Des équipes de chercheurs de l’Institut Pasteur et
du CNRS viennent de mettre au point, en combinant deux méthodes récentes
d’imagerie, une nouvelle approche de microscopie optique permettant de
visualiser des assemblages moléculaires avec une résolution environ 10 fois
meilleure que les microscopes traditionnels, tout en respectant leur fonction
biologique. Grâce à cette approche, ils ont pu observer, pour la première fois
dans une cellule par voie optique, le virus du sida et sa capside (contenant le
génome du VIH) à une résolution de 30 nanomètres. L’approche développée
représente une avancée majeure, ouvrant la voie à des analyses moins invasives
et plus précises de micro-organismes pathogènes présents dans des cellules
hôtes humaines vivantes. Cette étude est en ligne sur le site de la revue PNAS.

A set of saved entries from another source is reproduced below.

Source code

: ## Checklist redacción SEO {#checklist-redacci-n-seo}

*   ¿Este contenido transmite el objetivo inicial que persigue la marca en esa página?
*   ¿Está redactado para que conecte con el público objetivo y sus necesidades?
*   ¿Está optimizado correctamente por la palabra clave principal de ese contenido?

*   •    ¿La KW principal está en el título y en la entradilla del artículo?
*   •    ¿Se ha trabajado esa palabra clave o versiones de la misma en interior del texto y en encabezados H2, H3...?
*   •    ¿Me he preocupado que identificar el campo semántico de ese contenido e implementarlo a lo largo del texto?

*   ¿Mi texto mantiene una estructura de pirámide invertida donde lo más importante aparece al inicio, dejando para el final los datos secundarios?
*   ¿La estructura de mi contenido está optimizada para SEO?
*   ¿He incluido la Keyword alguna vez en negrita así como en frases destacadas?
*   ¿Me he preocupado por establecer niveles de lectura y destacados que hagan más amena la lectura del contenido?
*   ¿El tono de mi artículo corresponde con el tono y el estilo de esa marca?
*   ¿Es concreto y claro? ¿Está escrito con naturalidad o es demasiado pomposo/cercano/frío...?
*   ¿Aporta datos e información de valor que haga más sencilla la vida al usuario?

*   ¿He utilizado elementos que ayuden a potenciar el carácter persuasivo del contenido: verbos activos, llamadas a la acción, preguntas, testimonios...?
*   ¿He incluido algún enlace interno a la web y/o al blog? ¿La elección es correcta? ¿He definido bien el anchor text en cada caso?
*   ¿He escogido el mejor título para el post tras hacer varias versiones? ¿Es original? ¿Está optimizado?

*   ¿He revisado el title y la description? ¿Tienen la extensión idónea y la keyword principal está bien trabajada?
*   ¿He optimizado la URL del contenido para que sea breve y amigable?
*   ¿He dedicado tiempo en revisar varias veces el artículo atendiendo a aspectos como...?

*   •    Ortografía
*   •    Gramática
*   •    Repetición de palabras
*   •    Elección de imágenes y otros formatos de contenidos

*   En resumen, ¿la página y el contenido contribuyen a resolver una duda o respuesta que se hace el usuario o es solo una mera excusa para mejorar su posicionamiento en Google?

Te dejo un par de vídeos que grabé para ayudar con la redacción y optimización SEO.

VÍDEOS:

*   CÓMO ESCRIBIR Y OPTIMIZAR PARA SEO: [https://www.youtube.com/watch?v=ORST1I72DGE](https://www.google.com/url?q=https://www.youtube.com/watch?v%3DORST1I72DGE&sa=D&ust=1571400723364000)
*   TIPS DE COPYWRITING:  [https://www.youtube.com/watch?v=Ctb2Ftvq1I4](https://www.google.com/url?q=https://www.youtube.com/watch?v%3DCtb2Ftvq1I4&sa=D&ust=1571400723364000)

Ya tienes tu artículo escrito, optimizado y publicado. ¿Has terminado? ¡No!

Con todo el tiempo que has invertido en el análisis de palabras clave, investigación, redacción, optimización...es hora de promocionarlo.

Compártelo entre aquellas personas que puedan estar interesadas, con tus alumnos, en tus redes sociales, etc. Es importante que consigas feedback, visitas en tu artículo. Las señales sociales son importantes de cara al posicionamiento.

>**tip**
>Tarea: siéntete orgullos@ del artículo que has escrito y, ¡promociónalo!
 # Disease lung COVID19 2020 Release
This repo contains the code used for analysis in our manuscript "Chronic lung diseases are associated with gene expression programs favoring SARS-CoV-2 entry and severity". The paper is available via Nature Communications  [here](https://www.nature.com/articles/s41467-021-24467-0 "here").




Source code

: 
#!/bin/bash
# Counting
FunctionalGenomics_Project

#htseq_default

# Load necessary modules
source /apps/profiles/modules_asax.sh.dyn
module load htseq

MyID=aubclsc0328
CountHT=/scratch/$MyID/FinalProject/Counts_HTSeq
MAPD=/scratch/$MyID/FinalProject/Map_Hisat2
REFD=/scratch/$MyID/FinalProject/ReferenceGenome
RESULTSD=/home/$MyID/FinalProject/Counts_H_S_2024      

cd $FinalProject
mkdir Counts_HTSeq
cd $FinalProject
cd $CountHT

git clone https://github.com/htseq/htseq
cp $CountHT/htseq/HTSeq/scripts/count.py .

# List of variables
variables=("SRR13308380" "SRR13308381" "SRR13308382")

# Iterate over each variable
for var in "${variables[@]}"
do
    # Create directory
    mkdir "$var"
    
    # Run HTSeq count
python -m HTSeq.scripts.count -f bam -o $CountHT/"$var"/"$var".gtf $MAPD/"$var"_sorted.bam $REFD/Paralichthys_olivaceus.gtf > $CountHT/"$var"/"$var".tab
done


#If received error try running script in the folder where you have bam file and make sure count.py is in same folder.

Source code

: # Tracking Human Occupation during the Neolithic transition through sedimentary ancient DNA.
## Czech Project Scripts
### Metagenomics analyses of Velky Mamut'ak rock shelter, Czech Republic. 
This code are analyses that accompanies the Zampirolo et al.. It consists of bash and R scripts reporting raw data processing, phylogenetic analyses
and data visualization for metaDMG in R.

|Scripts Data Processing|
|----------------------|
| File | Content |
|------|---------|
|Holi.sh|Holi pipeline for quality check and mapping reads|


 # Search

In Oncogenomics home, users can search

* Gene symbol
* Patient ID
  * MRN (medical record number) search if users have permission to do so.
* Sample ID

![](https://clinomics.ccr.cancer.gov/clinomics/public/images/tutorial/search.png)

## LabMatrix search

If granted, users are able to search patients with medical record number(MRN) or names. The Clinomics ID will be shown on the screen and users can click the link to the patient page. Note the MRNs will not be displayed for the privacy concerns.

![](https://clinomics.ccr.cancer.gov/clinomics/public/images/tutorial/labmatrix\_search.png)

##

Depuis toujours, il est nécessaire pour les
chercheurs de pouvoir visualiser les virus qu’ils étudient dans l’environnement
de leur cellule cible, afin de définir les interactions hôte-pathogène
contribuant à l’infection. La microscopie optique, qui utilise des molécules
fluorescentes (comme les protéines GFP ou des anticorps couplés à des
fluorophores synthétiques) permet de mettre en avant les différentes structures
d’une cellule, dont les protéines. Cependant, cette méthode est limitée par son
faible pouvoir de résolution, ne pouvant distinguer des structures cellulaires
et moléculaires qu’à une échelle de 200 à 300 nanomètres (nm). La plupart des
virus étant de taille inférieure, il est nécessaire de recourir à des
techniques d’imagerie plus précises, afin de définir leur structure interne.
Une étude coordonnée par le Dr Christophe Zimmer(1)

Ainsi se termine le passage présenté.